───── Dataset records
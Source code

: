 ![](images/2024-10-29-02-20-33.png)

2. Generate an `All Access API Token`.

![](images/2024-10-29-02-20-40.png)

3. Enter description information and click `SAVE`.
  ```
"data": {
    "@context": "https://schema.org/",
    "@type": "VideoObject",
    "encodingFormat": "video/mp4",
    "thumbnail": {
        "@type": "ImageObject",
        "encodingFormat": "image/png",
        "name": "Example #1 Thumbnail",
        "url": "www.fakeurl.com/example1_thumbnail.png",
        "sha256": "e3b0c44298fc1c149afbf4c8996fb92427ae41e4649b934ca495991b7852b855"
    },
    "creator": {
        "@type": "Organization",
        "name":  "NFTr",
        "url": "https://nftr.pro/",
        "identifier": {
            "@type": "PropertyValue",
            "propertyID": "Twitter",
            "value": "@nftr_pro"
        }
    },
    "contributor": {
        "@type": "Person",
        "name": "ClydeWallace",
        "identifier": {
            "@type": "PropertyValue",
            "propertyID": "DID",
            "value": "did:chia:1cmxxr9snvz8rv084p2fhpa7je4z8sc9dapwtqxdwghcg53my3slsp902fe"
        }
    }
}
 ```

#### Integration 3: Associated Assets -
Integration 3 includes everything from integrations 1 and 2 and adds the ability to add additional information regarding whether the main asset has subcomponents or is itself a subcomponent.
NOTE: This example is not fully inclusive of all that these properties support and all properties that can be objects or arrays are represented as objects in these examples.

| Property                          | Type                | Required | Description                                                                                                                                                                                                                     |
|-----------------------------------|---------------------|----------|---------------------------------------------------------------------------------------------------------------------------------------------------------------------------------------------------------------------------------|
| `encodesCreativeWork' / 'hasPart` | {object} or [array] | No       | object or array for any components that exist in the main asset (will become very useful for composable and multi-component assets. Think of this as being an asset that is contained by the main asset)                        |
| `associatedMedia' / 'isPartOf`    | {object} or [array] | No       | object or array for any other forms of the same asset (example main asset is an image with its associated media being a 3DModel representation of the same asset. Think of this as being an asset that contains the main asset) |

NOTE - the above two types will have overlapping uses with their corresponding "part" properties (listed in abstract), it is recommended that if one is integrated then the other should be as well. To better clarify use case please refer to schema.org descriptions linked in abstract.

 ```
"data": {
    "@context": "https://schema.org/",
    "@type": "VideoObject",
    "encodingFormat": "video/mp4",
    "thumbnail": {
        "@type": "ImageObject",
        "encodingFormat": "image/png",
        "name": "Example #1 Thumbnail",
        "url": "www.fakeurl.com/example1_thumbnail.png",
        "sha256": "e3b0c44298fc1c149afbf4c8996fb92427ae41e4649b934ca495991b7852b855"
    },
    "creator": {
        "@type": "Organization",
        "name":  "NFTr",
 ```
──────────
**Work instruction**.
Reproduce the material above in full, exactly.

**Answer section**.
Source code

: ![](images/2024-10-29-02-20-33.png)

2. Generate an `All Access API Token`.

![](images/2024-10-29-02-20-40.png)

3. Enter description information and click `SAVE`.
  ```
"data": {
    "@context": "https://schema.org/",
    "@type": "VideoObject",
    "encodingFormat": "video/mp4",
    "thumbnail": {
        "@type": "ImageObject",
        "encodingFormat": "image/png",
        "name": "Example #1 Thumbnail",
        "url": "www.fakeurl.com/example1_thumbnail.png",
        "sha256": "e3b0c44298fc1c149afbf4c8996fb92427ae41e4649b934ca495991b7852b855"
    },
    "creator": {
        "@type": "Organization",
        "name":  "NFTr",
        "url": "https://nftr.pro/",
        "identifier": {
            "@type": "PropertyValue",
            "propertyID": "Twitter",
            "value": "@nftr_pro"
        }
    },
    "contributor": {
        "@type": "Person",
        "name": "ClydeWallace",
        "identifier": {
            "@type": "PropertyValue",
            "propertyID": "DID",
            "value": "did:chia:1cmxxr9snvz8rv084p2fhpa7je4z8sc9dapwtqxdwghcg53my3slsp902fe"
        }
    }
}
 ```

#### Integration 3: Associated Assets -
Integration 3 includes everything from integrations 1 and 2 and adds the ability to add additional information regarding whether the main asset has subcomponents or is itself a subcomponent.
NOTE: This example is not fully inclusive of all that these properties support and all properties that can be objects or arrays are represented as objects in these examples.

| Property                          | Type                | Required | Description                                                                                                                                                                                                                     |
|-----------------------------------|---------------------|----------|---------------------------------------------------------------------------------------------------------------------------------------------------------------------------------------------------------------------------------|
| `encodesCreativeWork' / 'hasPart` | {object} or [array] | No       | object or array for any components that exist in the main asset (will become very useful for composable and multi-component assets. Think of this as being an asset that is contained by the main asset)                        |
| `associatedMedia' / 'isPartOf`    | {object} or [array] | No       | object or array for any other forms of the same asset (example main asset is an image with its associated media being a 3DModel representation of the same asset. Think of this as being an asset that contains the main asset) |

NOTE - the above two types will have overlapping uses with their corresponding "part" properties (listed in abstract), it is recommended that if one is integrated then the other should be as well. To better clarify use case please refer to schema.org descriptions linked in abstract.

 ```
"data": {
    "@context": "https://schema.org/",
    "@type": "VideoObject",
    "encodingFormat": "video/mp4",
    "thumbnail": {
        "@type": "ImageObject",
        "encodingFormat": "image/png",
        "name": "Example #1 Thumbnail",
        "url": "www.fakeurl.com/example1_thumbnail.png",
        "sha256": "e3b0c44298fc1c149afbf4c8996fb92427ae41e4649b934ca495991b7852b855"
    },
    "creator": {
        "@type": "Organization",
        "name":  "NFTr",
 ```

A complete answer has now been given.